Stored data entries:
+-------+

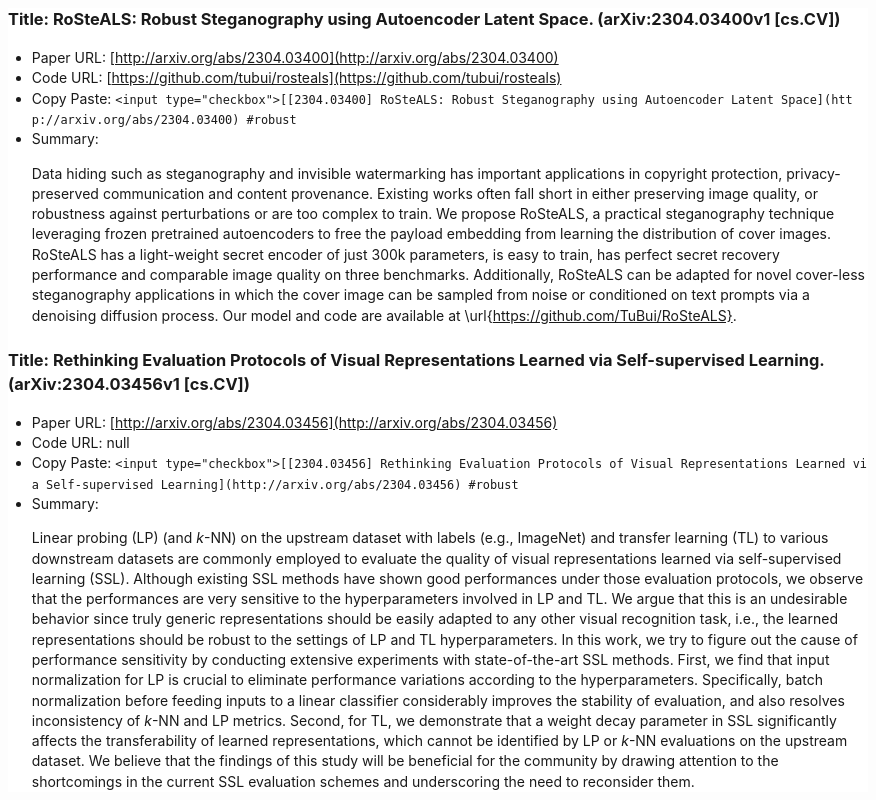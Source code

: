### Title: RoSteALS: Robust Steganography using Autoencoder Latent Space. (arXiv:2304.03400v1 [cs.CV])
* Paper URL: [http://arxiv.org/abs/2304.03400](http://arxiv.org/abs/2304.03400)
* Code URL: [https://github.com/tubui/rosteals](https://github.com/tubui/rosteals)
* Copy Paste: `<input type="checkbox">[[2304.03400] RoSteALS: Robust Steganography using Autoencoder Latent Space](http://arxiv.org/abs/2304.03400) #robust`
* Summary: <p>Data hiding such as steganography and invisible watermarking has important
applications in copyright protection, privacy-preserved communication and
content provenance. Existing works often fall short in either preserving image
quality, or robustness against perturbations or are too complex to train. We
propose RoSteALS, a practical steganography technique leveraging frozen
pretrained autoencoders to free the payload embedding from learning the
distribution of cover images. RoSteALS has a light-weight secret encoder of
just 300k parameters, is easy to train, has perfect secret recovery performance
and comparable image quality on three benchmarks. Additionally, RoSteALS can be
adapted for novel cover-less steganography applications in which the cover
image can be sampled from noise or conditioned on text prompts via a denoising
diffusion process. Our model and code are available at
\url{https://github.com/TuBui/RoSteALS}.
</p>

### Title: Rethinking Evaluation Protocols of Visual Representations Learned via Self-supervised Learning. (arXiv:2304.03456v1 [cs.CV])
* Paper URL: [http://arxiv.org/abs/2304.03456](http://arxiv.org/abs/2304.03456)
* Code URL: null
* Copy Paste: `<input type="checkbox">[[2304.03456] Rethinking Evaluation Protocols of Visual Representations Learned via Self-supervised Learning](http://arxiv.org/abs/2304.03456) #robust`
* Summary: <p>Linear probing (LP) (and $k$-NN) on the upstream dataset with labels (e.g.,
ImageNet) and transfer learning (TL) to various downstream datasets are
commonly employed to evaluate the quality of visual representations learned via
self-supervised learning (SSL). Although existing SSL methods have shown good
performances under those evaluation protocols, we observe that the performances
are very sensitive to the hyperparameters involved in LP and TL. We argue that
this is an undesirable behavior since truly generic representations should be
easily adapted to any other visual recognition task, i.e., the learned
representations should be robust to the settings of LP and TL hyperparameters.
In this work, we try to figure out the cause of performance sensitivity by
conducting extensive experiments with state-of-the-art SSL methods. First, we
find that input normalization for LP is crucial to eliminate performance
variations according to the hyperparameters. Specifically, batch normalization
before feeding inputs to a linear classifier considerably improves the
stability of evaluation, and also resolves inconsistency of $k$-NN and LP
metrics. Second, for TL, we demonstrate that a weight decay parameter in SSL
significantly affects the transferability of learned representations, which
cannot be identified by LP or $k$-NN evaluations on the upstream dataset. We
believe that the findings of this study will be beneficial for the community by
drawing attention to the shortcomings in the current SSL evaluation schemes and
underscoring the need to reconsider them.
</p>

+-------+

• DIRECTIONS: Copy the records above exactly, from the first line through the line containing "and comparable image", and leave out the pictures.

• SOLUTION TO THE PROBLEM:
Source code

:### Title: RoSteALS: Robust Steganography using Autoencoder Latent Space. (arXiv:2304.03400v1 [cs.CV])
* Paper URL: [http://arxiv.org/abs/2304.03400](http://arxiv.org/abs/2304.03400)
* Code URL: [https://github.com/tubui/rosteals](https://github.com/tubui/rosteals)
* Copy Paste: `<input type="checkbox">[[2304.03400] RoSteALS: Robust Steganography using Autoencoder Latent Space](http://arxiv.org/abs/2304.03400) #robust`
* Summary: <p>Data hiding such as steganography and invisible watermarking has important
applications in copyright protection, privacy-preserved communication and
content provenance. Existing works often fall short in either preserving image
quality, or robustness against perturbations or are too complex to train. We
propose RoSteALS, a practical steganography technique leveraging frozen
pretrained autoencoders to free the payload embedding from learning the
distribution of cover images. RoSteALS has a light-weight secret encoder of
just 300k parameters, is easy to train, has perfect secret recovery performance
and comparable image quality on three benchmarks. Additionally, RoSteALS can be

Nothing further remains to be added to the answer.